Sunday, August 27, 2006

Sisters

OK, here begins the slow trickle of pictures from my vacation back home. I was gone a long time and took a lot of snaps, so the processing will take me awhile. These are from the day I visited my sister and niece. We took their meccha genki dog "Roxy" on a little hike to the beach. Puget Sound in gorgeous in the summer - sparkling sapphire outlined by bleached pebble beaches. A wonderful place to spend the day.

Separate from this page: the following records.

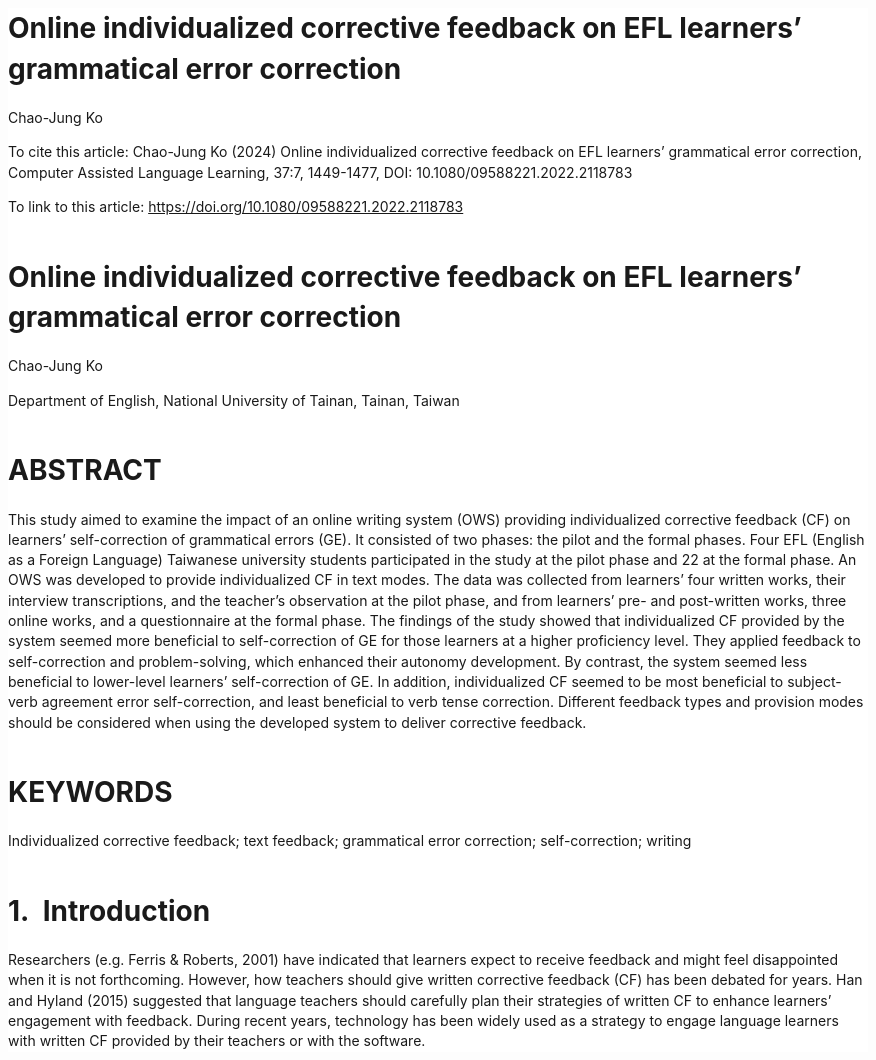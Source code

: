 # Online individualized corrective feedback on EFL learners’ grammatical error correction

Chao-Jung Ko

To cite this article: Chao-Jung Ko (2024) Online individualized corrective feedback on EFL learners’ grammatical error correction, Computer Assisted Language Learning, 37:7, 1449-1477, DOI: 10.1080/09588221.2022.2118783

To link to this article: https://doi.org/10.1080/09588221.2022.2118783

# Online individualized corrective feedback on EFL learners’ grammatical error correction

Chao-Jung Ko

Department of English, National University of Tainan, Tainan, Taiwan

# ABSTRACT

This study aimed to examine the impact of an online writing system (OWS) providing individualized corrective feedback (CF) on learners’ self-correction of grammatical errors (GE). It consisted of two phases: the pilot and the formal phases. Four EFL (English as a Foreign Language) Taiwanese university students participated in the study at the pilot phase and 22 at the formal phase. An OWS was developed to provide individualized CF in text modes. The data was collected from learners’ four written works, their interview transcriptions, and the teacher’s observation at the pilot phase, and from learners’ pre- and post-written works, three online works, and a questionnaire at the formal phase. The findings of the study showed that individualized CF provided by the system seemed more beneficial to self-correction of GE for those learners at a higher proficiency level. They applied feedback to self-correction and problem-solving, which enhanced their autonomy development. By contrast, the system seemed less beneficial to lower-level learners’ self-correction of GE. In addition, individualized CF seemed to be most beneficial to subject-verb agreement error self-correction, and least beneficial to verb tense correction. Different feedback types and provision modes should be considered when using the developed system to deliver corrective feedback.

# KEYWORDS

Individualized corrective feedback; text feedback; grammatical error correction; self-correction; writing

# 1.  Introduction

Researchers (e.g. Ferris & Roberts, 2001) have indicated that learners expect to receive feedback and might feel disappointed when it is not forthcoming. However, how teachers should give written corrective feedback (CF) has been debated for years. Han and Hyland (2015) suggested that language teachers should carefully plan their strategies of written CF to enhance learners’ engagement with feedback. During recent years, technology has been widely used as a strategy to engage language learners with written CF provided by their teachers or with the software.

My niece Evynne is frightfully adorable. We pretend that she's MY daughter when we go out in public. She's an amazing kid.

Peeking into secrets

I stole this book from my sister's collection to read on the plane back. This is a PERFECT airplane book. It's so engrossing and fast-paced that I actually was annoyed when the flight attendant would interrupt me to give me fruit snacks and drinks. Chuck Palahniuk also wrote "Fight Club" and this book is full of the same intensity and mystery. Except it is entirely different.

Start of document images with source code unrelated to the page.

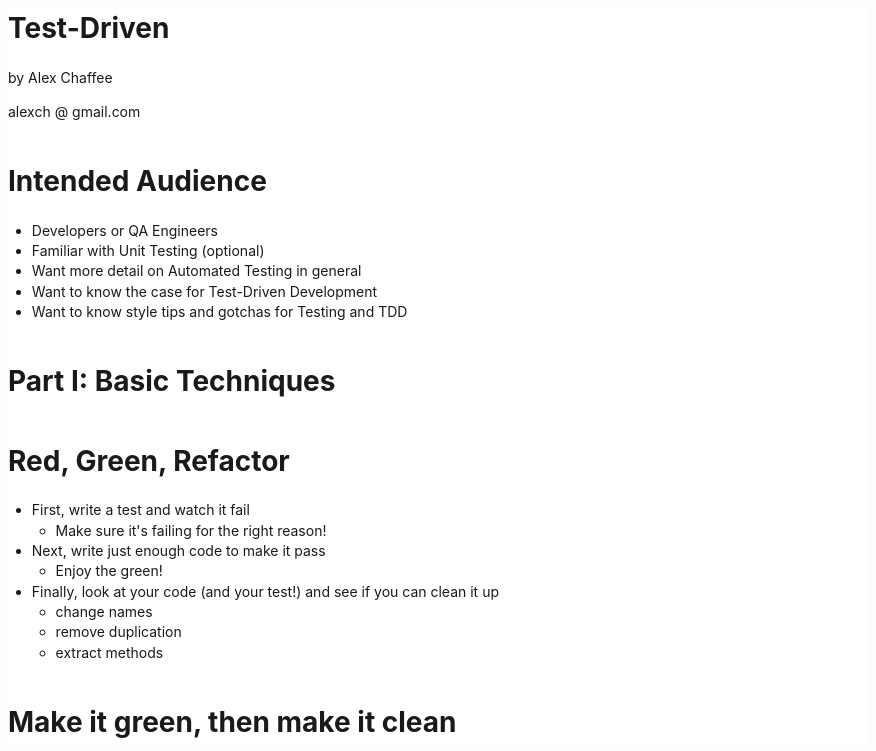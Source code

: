 # Test-Driven

by Alex Chaffee

alexch @ gmail.com

# Intended Audience

* Developers or QA Engineers
* Familiar with Unit Testing (optional)
* Want more detail on Automated Testing in general
* Want to know the case for Test-Driven Development
* Want to know style tips and gotchas for Testing and TDD

# Part I: Basic Techniques

# Red, Green, Refactor

* First, write a test and watch it fail
  * Make sure it's failing for the right reason!
* Next, write just enough code to make it pass
  * Enjoy the green!
* Finally, look at your code (and your test!) and see if you can clean it up
  * change names
  * remove duplication
  * extract methods

# Make it green, then make it clean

This book tells a story about a middle-aged woman (worn-down and exhausted with her dismal life) who may possibly be the greatest painter in history and the only person who can save her idyllic island community from throngs of tourists who destroy it. It covers stockholt Syndrome - a physical sickness one gets from witnessing extreme beauty. I don't know if something such as this really exists, but the concept is fascinating. Because this is a Palahniuk, it's full of twists and a satisfyingly unexpected ending.

Now I'm on to "Sex, Murder and a Double Latte." My sister had a great bookshelf. I wonder how long it will take her to notice that half a shelf has gone missing.

Foreign yet familiar

Kiomye and I made it back in one piece. The whole struggling through a foreign country on sleep deprivation, lugging suitcases that combined weigh 60 pounds more than I do and a toddler who hasn't had the energy to walk since we transferred in Korea is quite a.... strengthening exercise. Yep. I am a better person for it. I'm sure.

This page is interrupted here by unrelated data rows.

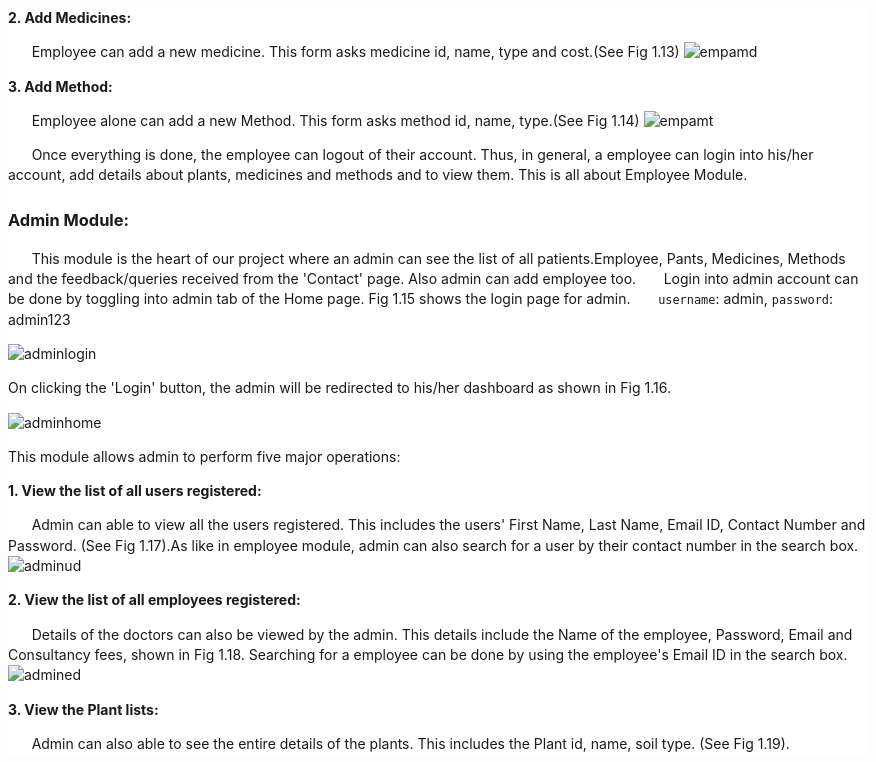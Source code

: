 **2. Add Medicines:**

  &nbsp; &nbsp; &nbsp; Employee can add a new medicine. This form asks medicine id, name, type and cost.(See Fig 1.13)
![empamd](https://user-images.githubusercontent.com/117649821/218301192-1783edb9-33f2-49e7-b8dc-37fca8833fe2.png)

**3. Add Method:**

  &nbsp; &nbsp; &nbsp; Employee alone can add a new Method. This form asks method id, name, type.(See Fig 1.14)
![empamt](https://user-images.githubusercontent.com/117649821/218301206-409bb8cf-c85d-4dba-a642-ec0031bf5428.png)

&nbsp; &nbsp; &nbsp; Once everything is done, the employee can logout of their account. Thus, in general, a employee can login into his/her account, add details about plants, medicines and methods and to view them. This is all about Employee Module.


### Admin Module:
   
   &nbsp; &nbsp; &nbsp; This module is the heart of our project where an admin can see the list of all patients.Employee, Pants, Medicines, Methods and the feedback/queries received from the 'Contact' page. Also admin can add employee too. 
  &nbsp; &nbsp; &nbsp; Login into admin account can be done by toggling into admin tab of the Home page. Fig 1.15 shows the login page for admin.
  &nbsp; &nbsp; &nbsp; `username`: admin, `password`: admin123

![adminlogin](https://user-images.githubusercontent.com/117649821/218291068-6ef400db-2593-4e1a-8354-23ba0410036f.png)

On clicking the 'Login' button, the admin will be redirected to his/her dashboard as shown in 
Fig 1.16.

![adminhome](https://user-images.githubusercontent.com/117649821/218291077-911aaf8b-087a-4585-ac4f-7406ead2a803.png)


This module allows admin to perform five major operations:

**1. View the list of all users registered:**

  &nbsp; &nbsp; &nbsp; Admin can able to view all the users registered. This includes the users' First Name, Last Name, Email ID, Contact Number and Password. (See Fig 1.17).As like in employee module, admin can also search for a user by their contact number in the search box.
![adminud](https://user-images.githubusercontent.com/117649821/218291093-53aa5c7b-138b-4d9b-b810-b63060ff8673.png)

**2. View the list of all employees registered:**

  &nbsp; &nbsp; &nbsp; Details of the doctors can also be viewed by the admin. This details include the Name of the employee, Password, Email and Consultancy fees, shown in Fig 1.18. Searching for a employee can be done by using the employee's Email ID in the search box.
![admined](https://user-images.githubusercontent.com/117649821/218291104-968e2a6d-5762-49a9-b744-e3003710da33.png)

**3. View the Plant lists:**

  &nbsp; &nbsp; &nbsp; Admin can also able to see the entire details of the plants. This includes the Plant id, name, soil type. (See Fig 1.19).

We're recovered now. I spent all of yesterday hanging up my pretty new clothes and reorganizing my bathroom cupboards to make room for the 30 pounds of lotions and gimmicky products I bought in America. That was actually fun. I love my things. I know that it is a horrible, materialistic thing to say, but I do. I I love my things.

Kio says the bubbles in her bath are over her head. This I have to see.

Tuesday, August 22, 2006

Extended disconnect

It's amazing how a month-long vacation can fly by in the blink of an eye.

We had some family drama. Just one day into our camping trip, we got a call on the cell that my grandfather had had a heart attack and was at the hospital in critical condition. My mom, Kio and I cut our trip short, jumped on a ferry to hurry to our family across the Sound and spent the next four days at the hospital.

My grandfather had a double bypass surgery. He made it through just fine, but is having a TERRIBLE time adjusting to life without bourbon. The doctors were worried about him going into toxic shock and they ended up having to restrain him because he kept pulling out his IVs and trying to leave. He didn't even know where he was.

An entire brigade of Aunts kept manning the post by his bedside. I had Kiomye with me and wasn't much help. Luckily, my sister lives nearby and so I was able to stay with her. I just got back to Olympia today. (My vacation base camp.) I only have three more days until I return to Japan and only about 10 more people I have yet to see.

I hate when I can't see everyone I promised to. Please forgive me, friends.

Thursday, August 17, 2006

Out of service

I know I've been terrible keeping up with my email and blog lately anyway, but it's going to be a bit worse for a few more days. Today I'm heading into the Olympics for a camping trip with Kiomye and my mom. (Yea!) I am TOTALLY without internet/phone connection for a few days. I'll reconnect when I return.